From the entries below, copy exactly the lines from the one that contains "- 🧬 **Clonar" through the one that contains "- 🚀 **Reducir", both included, and only those.

[Start of section]

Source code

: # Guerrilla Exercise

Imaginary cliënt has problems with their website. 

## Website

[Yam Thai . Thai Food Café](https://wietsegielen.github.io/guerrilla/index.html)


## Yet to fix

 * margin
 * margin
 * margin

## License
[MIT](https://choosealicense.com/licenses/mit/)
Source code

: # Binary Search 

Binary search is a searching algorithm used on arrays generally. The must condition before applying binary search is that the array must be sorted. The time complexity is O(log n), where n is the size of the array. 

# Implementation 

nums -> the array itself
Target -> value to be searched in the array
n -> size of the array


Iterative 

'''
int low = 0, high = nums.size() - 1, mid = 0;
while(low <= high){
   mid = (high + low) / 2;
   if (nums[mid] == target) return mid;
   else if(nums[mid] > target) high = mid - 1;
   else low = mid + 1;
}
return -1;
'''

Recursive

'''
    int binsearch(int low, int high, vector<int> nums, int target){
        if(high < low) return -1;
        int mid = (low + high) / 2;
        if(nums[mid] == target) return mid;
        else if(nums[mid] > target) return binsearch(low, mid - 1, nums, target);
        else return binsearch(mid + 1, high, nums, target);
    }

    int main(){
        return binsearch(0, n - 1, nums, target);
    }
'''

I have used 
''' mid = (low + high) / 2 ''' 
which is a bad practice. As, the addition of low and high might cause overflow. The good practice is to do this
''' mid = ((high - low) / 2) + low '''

[End of section]
[Start of section]

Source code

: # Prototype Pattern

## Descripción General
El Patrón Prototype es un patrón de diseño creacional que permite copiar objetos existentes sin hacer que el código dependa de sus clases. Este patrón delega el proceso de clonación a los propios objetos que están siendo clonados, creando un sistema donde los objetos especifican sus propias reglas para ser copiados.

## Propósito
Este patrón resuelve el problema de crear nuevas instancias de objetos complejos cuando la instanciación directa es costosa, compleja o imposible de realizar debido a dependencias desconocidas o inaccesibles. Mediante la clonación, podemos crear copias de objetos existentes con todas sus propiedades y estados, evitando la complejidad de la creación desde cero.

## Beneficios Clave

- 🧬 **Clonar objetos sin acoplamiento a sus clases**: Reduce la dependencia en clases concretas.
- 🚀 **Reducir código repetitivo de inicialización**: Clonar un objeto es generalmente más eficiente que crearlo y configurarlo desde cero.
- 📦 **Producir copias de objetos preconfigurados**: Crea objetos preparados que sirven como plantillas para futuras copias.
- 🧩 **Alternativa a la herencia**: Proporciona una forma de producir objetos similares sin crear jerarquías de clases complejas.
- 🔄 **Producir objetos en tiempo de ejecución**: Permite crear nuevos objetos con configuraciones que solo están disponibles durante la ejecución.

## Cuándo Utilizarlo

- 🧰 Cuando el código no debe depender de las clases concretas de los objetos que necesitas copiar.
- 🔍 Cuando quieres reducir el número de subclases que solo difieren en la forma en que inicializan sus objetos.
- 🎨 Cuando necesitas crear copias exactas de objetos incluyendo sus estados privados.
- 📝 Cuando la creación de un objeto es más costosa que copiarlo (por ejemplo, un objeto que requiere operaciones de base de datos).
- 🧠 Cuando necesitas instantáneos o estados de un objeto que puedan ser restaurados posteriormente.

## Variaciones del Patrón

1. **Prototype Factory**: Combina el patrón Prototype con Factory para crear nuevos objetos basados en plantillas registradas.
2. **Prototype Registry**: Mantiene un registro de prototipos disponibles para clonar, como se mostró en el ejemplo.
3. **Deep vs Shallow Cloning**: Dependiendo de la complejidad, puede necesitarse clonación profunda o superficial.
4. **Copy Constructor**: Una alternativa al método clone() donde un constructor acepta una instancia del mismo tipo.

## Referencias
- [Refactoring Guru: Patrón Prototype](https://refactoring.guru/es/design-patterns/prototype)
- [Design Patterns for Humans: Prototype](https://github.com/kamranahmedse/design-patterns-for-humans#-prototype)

[End of section]
[Start of section]

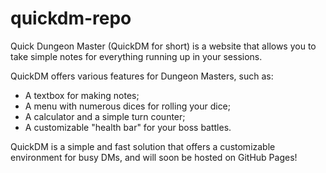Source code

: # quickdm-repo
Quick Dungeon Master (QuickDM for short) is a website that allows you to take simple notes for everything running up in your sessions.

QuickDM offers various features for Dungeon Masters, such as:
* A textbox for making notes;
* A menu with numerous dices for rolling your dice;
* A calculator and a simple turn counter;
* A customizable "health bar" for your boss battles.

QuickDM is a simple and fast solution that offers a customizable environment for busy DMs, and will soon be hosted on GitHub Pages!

[End of section]

# Answer below
- 🧬 **Clonar objetos sin acoplamiento a sus clases**: Reduce la dependencia en clases concretas.
- 🚀 **Reducir código repetitivo de inicialización**: Clonar un objeto es generalmente más eficiente que crearlo y configurarlo desde cero.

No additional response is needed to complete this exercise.